Which lines of the entries below contain the string "Given"? Copy each one.
-------- DATASET EXCERPTS --------
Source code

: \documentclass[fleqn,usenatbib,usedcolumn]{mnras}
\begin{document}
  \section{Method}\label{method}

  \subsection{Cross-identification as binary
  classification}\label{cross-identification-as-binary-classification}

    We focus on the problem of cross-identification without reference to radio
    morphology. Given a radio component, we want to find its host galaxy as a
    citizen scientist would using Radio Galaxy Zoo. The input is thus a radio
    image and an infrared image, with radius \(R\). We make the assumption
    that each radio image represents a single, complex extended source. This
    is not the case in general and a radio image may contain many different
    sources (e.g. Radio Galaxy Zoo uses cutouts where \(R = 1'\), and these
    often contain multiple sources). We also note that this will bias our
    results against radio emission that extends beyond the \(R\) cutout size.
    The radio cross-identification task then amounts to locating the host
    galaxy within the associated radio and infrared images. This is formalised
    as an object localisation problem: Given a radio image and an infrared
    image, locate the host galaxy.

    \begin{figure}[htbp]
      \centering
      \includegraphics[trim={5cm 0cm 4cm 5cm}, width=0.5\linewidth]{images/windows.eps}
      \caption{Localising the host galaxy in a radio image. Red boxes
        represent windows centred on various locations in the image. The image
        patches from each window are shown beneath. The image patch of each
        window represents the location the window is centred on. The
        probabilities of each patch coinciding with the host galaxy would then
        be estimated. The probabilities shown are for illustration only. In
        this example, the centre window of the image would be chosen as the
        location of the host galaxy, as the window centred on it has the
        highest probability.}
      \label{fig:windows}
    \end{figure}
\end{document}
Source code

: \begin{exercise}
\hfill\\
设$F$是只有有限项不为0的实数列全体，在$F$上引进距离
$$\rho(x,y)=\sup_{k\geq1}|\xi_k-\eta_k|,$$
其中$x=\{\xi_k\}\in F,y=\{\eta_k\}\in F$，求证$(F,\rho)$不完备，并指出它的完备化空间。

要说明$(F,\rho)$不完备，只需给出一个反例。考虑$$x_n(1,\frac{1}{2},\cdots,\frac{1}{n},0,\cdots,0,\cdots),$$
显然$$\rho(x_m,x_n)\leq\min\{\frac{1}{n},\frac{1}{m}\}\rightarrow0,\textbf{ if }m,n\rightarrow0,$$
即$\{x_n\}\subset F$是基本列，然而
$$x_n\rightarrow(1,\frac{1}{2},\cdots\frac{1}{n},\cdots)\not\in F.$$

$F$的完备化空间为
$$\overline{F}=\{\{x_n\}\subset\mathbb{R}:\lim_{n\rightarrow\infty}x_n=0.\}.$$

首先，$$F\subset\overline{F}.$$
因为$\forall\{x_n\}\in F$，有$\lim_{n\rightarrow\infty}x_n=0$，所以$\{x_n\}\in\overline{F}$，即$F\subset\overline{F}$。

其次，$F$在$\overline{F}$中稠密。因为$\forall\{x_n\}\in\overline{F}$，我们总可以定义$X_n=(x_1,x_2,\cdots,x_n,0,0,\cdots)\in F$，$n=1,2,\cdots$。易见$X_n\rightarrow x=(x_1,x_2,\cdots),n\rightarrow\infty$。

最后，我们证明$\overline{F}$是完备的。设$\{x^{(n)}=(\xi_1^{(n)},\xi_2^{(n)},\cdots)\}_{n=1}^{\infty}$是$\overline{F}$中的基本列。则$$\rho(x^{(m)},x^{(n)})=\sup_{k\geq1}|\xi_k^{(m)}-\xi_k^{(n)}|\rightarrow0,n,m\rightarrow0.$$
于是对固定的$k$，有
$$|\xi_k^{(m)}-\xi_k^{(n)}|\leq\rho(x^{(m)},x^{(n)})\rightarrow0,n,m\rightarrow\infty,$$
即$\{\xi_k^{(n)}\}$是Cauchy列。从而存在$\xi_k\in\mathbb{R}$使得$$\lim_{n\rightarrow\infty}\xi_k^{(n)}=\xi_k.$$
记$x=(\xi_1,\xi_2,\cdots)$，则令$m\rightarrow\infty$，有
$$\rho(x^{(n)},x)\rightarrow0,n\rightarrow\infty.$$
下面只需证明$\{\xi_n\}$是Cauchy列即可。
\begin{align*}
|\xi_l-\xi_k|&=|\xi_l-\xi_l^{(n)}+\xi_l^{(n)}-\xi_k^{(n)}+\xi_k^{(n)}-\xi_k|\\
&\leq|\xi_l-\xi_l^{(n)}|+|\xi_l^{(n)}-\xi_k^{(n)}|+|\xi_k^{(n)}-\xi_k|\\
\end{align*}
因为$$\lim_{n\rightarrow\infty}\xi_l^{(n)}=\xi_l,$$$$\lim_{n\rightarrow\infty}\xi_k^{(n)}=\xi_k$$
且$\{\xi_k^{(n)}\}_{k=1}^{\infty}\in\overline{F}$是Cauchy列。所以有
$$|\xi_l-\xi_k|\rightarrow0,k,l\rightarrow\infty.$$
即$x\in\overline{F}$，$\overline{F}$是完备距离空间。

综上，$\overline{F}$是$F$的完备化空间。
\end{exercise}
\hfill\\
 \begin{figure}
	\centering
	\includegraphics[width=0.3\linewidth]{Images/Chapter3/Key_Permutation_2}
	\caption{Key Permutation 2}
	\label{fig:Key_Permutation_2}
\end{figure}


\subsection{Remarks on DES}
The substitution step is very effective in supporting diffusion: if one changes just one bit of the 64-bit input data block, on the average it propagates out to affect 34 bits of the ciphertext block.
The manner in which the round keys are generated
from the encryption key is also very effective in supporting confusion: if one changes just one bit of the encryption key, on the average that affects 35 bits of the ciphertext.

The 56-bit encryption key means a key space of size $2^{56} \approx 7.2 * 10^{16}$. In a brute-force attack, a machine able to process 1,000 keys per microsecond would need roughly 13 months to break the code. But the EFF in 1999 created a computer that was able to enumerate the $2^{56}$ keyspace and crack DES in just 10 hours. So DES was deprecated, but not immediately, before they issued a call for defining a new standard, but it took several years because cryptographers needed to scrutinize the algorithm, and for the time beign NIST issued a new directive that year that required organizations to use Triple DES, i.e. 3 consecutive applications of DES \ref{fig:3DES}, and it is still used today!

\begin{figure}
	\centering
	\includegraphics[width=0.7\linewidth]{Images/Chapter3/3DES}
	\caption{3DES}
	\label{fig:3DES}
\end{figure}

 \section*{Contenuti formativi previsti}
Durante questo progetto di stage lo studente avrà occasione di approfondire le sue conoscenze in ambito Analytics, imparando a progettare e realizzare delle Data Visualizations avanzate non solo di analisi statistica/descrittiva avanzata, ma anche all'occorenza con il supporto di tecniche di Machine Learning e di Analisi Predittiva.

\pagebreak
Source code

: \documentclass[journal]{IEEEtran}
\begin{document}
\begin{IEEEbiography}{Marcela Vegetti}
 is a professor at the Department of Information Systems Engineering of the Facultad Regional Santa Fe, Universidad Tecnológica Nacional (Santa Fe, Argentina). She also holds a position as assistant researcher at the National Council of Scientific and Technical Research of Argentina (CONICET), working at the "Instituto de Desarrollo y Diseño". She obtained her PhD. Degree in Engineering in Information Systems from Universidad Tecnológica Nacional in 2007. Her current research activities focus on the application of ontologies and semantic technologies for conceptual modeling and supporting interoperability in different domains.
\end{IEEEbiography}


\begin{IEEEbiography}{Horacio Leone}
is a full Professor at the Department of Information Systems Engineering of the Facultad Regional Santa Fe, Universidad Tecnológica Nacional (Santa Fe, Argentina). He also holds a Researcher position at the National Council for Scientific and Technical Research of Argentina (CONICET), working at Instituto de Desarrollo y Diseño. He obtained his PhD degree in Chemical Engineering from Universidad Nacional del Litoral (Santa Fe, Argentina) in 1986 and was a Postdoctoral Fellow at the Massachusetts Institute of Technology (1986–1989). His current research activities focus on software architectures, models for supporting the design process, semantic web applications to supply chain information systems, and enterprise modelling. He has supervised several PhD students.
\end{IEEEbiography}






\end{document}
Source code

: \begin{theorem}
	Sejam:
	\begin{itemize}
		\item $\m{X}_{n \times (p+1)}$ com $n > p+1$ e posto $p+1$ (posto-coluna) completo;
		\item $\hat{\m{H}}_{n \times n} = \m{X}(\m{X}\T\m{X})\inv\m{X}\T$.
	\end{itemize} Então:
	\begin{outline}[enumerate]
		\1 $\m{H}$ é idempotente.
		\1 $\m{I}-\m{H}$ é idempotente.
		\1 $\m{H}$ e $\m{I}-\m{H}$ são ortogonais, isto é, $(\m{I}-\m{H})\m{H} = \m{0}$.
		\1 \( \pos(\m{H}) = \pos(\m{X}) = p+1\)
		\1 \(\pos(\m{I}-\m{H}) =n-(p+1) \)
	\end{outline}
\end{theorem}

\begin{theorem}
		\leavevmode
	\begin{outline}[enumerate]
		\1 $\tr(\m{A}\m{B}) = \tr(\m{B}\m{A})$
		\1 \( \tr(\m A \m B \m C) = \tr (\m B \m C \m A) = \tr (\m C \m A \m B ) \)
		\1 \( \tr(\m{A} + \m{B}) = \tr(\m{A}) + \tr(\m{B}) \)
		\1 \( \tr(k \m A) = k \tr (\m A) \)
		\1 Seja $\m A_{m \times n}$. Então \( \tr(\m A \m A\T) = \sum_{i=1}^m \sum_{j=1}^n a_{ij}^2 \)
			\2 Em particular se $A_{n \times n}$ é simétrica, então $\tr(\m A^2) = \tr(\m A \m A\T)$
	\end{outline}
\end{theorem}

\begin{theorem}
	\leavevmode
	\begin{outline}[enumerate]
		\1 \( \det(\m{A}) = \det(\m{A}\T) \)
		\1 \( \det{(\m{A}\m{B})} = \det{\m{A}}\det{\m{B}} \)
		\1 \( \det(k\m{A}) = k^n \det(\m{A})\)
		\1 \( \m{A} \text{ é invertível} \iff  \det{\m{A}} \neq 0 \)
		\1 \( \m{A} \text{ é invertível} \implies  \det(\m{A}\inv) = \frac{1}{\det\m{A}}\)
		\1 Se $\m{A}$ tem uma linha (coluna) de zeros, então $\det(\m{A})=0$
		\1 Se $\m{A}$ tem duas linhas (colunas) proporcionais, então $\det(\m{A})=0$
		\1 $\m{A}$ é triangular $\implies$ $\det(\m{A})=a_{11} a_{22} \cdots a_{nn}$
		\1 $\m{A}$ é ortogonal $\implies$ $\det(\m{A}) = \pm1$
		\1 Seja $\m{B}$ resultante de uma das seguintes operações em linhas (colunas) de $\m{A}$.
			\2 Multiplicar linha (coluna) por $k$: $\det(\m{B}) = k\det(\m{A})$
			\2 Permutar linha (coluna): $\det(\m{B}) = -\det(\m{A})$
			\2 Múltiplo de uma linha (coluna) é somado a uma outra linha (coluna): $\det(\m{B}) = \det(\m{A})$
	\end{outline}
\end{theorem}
--------
RESULT OF THE EXERCISE:
    morphology. Given a radio component, we want to find its host galaxy as a
    as an object localisation problem: Given a radio image and an infrared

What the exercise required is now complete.